Allen died Feb. 12 in Las Vegas from complications of pneumonia at the age of 95. He is survived by his wife and performing partner of the last 30 years, Karon Kate Blackwell, who was with him when he died, his spokeswoman told The Associated Press.

His comedy career took off in the late 1950s and ’60s when he performed with Steve Rossi. The team appeared 44 times on

“The Ed Sullivan Show,” including on the show with the second appearance by the Beatles on Feb. 16, 1964. They also appeared on “The Tonight Show With Johnny Carson” and “The Merv Griffin Show.” After parting in 1968, Allen and Rossi reunited for shows into the 1990s.

Allen made hundreds of television appearances, including in a dramatic role on the series “The Big Valley.” He also was a regular on “The Hollywood Squares” and made guest appearances on numerous game shows.

Allen “relied on his physical appearance to help the comedy,” wrote Lawrence J. Epstein in his book “The Haunted Smile: The Story of Jewish Comedians in America.” “Allen’s wild mane of hair, his squinting eyes, and his sad voice nasally delivering his trademark introduction ‘Hello dere’ all were part of his act.”

He and his wife performed comedy routines in Las Vegas and in other venues throughout the country until at least 2016.
Allen was born and raised in Pittsburgh. He served in Italy in the Army Air Corps during World War II, earning a Soldier’s Medal for bravery. He was predeceased by his first wife, Lorraine “Frenchy” Allen.

—JTA News and Features

Robert Dubinsky
Robert Dubinsky, of Rockville, died Feb. 15. He was 86.

He received a bachelor’s degree in aeronautical engineering from New York University and a master of business administration degree from American University. He served in the Air Force from 1953 to 1955, and then worked at the David Taylor Model Basin in Cabin John, a test facility for ship design. He then worked at Computer Sciences Corporation until retiring in 1996, and subsequently moved to Florida. Dubinsky moved to Rockville in 2015.

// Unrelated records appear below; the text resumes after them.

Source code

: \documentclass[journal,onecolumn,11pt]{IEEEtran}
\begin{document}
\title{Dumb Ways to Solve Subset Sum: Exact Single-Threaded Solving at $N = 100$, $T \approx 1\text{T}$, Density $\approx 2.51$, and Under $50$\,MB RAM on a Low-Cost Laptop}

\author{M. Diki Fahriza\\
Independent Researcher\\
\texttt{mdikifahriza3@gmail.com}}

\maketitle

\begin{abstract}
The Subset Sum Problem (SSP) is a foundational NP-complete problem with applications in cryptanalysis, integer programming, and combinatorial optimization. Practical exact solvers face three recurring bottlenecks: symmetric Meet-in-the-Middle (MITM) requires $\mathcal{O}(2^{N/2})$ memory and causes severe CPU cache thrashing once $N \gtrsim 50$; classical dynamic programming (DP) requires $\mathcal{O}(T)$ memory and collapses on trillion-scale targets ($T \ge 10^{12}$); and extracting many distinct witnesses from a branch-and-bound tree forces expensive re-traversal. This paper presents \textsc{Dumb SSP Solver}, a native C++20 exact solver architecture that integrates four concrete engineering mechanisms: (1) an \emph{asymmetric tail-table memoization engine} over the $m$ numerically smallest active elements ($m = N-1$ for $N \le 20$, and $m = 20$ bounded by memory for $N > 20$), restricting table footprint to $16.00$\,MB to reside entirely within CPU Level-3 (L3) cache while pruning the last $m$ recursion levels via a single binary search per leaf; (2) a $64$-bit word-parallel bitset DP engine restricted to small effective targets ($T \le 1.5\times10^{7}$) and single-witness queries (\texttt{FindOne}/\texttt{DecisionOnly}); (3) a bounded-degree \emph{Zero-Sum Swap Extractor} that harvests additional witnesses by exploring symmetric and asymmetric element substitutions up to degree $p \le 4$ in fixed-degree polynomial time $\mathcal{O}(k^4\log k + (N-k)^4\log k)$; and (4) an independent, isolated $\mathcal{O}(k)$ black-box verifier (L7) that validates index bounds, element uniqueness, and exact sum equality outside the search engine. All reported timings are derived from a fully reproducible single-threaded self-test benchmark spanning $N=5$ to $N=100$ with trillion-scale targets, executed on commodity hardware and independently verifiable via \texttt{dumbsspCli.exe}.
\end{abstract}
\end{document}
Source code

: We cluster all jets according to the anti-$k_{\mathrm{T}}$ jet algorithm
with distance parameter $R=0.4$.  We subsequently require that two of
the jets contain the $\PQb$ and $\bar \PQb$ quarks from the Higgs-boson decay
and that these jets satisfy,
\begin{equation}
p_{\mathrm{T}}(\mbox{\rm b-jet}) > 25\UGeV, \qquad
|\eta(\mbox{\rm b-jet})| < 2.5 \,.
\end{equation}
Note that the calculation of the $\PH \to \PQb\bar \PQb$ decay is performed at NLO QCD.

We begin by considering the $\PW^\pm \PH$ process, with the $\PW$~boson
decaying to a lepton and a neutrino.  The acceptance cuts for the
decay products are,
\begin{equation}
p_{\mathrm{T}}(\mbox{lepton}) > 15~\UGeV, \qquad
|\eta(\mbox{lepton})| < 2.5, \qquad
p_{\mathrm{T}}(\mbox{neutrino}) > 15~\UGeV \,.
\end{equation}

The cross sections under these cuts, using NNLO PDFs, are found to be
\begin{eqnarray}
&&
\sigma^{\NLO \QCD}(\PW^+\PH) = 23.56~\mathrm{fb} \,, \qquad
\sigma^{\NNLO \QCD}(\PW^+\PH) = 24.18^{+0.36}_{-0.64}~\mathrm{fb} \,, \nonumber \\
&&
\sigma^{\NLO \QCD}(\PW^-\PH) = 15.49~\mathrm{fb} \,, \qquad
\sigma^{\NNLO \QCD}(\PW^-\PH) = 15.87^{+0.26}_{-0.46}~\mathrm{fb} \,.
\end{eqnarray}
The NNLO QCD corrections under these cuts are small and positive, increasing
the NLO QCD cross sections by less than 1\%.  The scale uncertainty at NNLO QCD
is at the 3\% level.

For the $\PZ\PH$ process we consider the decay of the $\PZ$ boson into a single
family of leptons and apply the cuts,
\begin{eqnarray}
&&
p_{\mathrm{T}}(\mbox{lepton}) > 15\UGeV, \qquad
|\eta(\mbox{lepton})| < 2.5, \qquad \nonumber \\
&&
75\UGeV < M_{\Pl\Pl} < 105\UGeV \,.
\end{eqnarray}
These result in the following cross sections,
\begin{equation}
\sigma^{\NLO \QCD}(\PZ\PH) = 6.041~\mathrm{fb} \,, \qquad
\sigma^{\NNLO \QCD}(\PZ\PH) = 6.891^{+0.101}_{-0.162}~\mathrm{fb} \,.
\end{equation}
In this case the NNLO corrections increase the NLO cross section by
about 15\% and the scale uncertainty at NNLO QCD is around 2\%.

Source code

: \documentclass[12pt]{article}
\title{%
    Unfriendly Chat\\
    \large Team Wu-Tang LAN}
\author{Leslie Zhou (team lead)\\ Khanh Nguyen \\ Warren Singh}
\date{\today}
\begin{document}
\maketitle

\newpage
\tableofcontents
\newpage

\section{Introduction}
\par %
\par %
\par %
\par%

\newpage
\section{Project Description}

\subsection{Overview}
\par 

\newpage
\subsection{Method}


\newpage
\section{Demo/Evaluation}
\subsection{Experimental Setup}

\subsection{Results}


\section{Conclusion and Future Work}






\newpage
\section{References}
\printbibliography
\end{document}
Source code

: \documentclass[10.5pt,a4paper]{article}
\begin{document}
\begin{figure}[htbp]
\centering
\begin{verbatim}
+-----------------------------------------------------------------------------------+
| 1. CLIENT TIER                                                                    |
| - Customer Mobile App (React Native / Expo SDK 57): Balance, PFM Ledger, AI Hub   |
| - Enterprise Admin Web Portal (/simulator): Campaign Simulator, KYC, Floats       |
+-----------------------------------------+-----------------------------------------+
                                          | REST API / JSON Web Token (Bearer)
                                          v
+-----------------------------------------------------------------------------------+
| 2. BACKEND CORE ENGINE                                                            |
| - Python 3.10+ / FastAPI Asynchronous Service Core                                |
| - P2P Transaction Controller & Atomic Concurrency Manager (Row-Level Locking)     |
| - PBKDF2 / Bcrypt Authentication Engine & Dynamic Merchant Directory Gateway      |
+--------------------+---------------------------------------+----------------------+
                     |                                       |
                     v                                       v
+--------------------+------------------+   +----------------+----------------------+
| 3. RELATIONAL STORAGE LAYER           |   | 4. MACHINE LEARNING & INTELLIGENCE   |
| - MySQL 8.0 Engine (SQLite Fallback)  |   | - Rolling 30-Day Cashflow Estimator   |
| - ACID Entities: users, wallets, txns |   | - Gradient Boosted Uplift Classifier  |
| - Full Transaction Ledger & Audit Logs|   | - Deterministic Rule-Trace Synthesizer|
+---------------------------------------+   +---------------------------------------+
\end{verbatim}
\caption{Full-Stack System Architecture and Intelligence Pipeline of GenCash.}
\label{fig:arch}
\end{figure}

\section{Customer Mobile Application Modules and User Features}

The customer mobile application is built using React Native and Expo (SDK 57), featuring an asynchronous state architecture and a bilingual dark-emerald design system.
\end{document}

He was preceded in death by his wife, Claire Dubinsky. He is survived by his brother, Carl Dubinsky of Gilbert, Ariz.; children Debra Moser (Mitch Berliner) of Potomac, Diane (Mark) Novick of Oak Hill, Va., and Bruce (Lori) Dubinsky of Rockville. He is also survived by grandchildren Gregg Moser (Sarita Wahba) of Washington, Adam (Yana) Moser of Santa Monica, Calif., Steven (Ariel) Novick of Seattle, Daniel Novick (Sarah Krinsky) of New York City, Matt (Kaylon) Dubinsky of Washington and Brian Dubinsky of Rockville.

Linda Zell Randall
Linda Zell Randall, of Naples, Fla., died Feb. 18. She was 55.

She grew up in Washington and then Bethesda. She received her undergraduate degree from Cornell University. She received her law degree at the University of Miami School of Law in 1987.

Randall sang with the Naples Philharmonic Chorus and Chamber Choir and was a “Jeopardy!” champion in 2007.

She was preceded in death by her husband of 22 years, Neil Warren Randall, and her father, Samuel R. Zell. She is survived by her mother, Sarita Zell, of Delray Beach, Fla.; brothers Lawrence Marc (Robin) Zell of Israel, Brian Kirk (Vicki) Zell of Cherry Hill, N.J., and Wayne M. (Lorri) Zell of Reston; and children, Todd, Jason and Glenn Randall, all of Naples, Fla.